After you’re done, you should:
- Understand how hazards and glitches are formed;
- Know how to simulate a circuit with delays to illustrate glitches and other timing issues;
- Know how to modify a circuit to remove glitches.
Signal delays through combinational circuits are unavoidable. When a circuit node changes state, charged particles must be transported to or from the node, and this requires some amount of time. The topics develop this idea further, and the requirements illustrate the phenomenon in actual circuits.
1. Illustrate the formation of a glitch in the simulator.

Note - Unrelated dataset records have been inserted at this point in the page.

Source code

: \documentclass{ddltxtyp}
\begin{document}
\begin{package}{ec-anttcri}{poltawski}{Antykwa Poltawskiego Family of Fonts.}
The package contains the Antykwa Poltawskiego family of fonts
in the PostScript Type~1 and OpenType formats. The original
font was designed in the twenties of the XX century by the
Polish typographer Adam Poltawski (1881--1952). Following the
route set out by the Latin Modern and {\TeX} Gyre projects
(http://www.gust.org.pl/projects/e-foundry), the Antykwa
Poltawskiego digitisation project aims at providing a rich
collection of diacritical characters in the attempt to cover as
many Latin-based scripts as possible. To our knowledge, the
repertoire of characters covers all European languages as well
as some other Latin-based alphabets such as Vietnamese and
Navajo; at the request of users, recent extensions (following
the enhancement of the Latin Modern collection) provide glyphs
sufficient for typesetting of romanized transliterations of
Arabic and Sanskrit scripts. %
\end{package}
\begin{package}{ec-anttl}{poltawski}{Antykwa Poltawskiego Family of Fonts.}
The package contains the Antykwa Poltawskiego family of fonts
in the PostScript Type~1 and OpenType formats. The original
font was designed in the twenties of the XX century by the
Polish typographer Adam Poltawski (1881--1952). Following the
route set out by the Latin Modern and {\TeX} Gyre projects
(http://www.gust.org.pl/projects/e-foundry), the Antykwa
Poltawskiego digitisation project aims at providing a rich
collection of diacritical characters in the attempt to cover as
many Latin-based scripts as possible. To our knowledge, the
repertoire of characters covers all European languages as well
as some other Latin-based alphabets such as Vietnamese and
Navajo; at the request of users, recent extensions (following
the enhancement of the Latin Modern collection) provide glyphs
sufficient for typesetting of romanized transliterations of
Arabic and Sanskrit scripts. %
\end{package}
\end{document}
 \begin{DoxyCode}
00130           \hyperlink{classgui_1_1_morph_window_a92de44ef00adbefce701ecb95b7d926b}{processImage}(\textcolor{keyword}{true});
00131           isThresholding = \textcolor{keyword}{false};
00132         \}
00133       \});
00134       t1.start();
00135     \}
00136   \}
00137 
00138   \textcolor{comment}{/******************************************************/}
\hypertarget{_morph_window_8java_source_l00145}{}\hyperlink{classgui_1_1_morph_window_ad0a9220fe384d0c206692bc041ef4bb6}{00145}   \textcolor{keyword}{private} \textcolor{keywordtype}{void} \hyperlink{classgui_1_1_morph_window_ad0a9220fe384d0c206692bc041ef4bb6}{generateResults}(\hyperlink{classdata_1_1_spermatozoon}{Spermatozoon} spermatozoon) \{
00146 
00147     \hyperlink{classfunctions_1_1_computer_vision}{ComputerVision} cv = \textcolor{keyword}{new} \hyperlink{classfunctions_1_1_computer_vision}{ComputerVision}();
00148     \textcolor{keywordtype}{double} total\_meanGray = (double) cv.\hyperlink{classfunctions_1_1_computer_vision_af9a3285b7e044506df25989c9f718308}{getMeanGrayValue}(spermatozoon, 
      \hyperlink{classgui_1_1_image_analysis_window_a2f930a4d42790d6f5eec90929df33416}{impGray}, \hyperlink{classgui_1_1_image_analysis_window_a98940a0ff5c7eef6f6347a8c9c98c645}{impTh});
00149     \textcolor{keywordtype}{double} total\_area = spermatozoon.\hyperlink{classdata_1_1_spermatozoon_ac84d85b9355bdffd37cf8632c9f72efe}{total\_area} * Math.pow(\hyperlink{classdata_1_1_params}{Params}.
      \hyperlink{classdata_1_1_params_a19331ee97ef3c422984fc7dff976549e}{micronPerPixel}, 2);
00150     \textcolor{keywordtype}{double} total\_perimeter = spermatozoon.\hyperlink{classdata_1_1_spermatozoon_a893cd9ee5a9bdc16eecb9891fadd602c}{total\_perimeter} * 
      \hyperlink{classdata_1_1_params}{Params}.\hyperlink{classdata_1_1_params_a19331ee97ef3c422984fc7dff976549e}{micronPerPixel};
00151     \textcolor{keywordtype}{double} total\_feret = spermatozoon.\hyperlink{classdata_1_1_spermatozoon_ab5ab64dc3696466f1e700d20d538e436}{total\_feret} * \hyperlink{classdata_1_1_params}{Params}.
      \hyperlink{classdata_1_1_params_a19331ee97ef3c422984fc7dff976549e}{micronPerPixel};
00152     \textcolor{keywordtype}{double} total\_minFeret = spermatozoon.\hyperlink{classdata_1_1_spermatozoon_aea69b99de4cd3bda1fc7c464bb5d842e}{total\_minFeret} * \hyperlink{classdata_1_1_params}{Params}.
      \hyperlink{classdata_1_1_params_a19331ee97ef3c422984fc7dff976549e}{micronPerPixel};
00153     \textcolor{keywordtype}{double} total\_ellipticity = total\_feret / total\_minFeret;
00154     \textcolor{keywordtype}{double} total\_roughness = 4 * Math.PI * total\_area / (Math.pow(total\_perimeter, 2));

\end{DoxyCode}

Follow the tutorial to simulate and illustrate the formation of a glitch: Tutorial: Delay in Circuits
2. Change the OR Gate Delay and resimulate
Assume the OR gate in the previous circuit has a propagation delay of 2 ns. Simulate the circuit again and try to find the glitch. If there is a glitch, when does it occur and what is the duration of the glitch? If there is no glitch, can you explain why? Think about the differences in path delay for signal B. Also, think about how the Vivado Simulator works.
3. Change the Delay of All gates and resimulate
Assume the delay of all gates are 5 ns. Modify the
CombCirc module and the test bench properly and try to find the glitch. If there is a glitch, when does it occur and what is the duration of the glitch? If there is no glitch, can you explain why?
1. Delay in Decoder
When your Verilog code is synthesized, it is “mapped” onto the available resources in the FPGA. Whatever the mapping may be, when your circuit is programmed into the FPGA there will be real, physical delays on all circuit nodes. During the synthesis process, the synthesizer tool produces a very accurate estimation of what the actual delays will be when your circuit is programmed into the FPGA. You can cause the simulator to use those delays, so that you can see their effect in the simulator output waveforms.
Create a 4:16 decoder, and connect the 16 outputs to the 16 LEDs on the Blackboard (note that some of the LEDs are in the RGB LEDs packages). Connect the four inputs to slide switches SW0-SW3, and verify your circuit works.
Then, armed with Google, the Vivado help resources, and your own tenacity, find the maximum delay between toggling SW0 and LED0 reacting to the change on SW0. Hint: The Xilinx tools produce a delay report, you can run the simulator with delays active, and Vivado includes a timing analyzer tool. Using these resources, you can identify net names, and find how much total delay there is on the entire signal path between SW0 and LED0. Partial credit will be given for honest effort.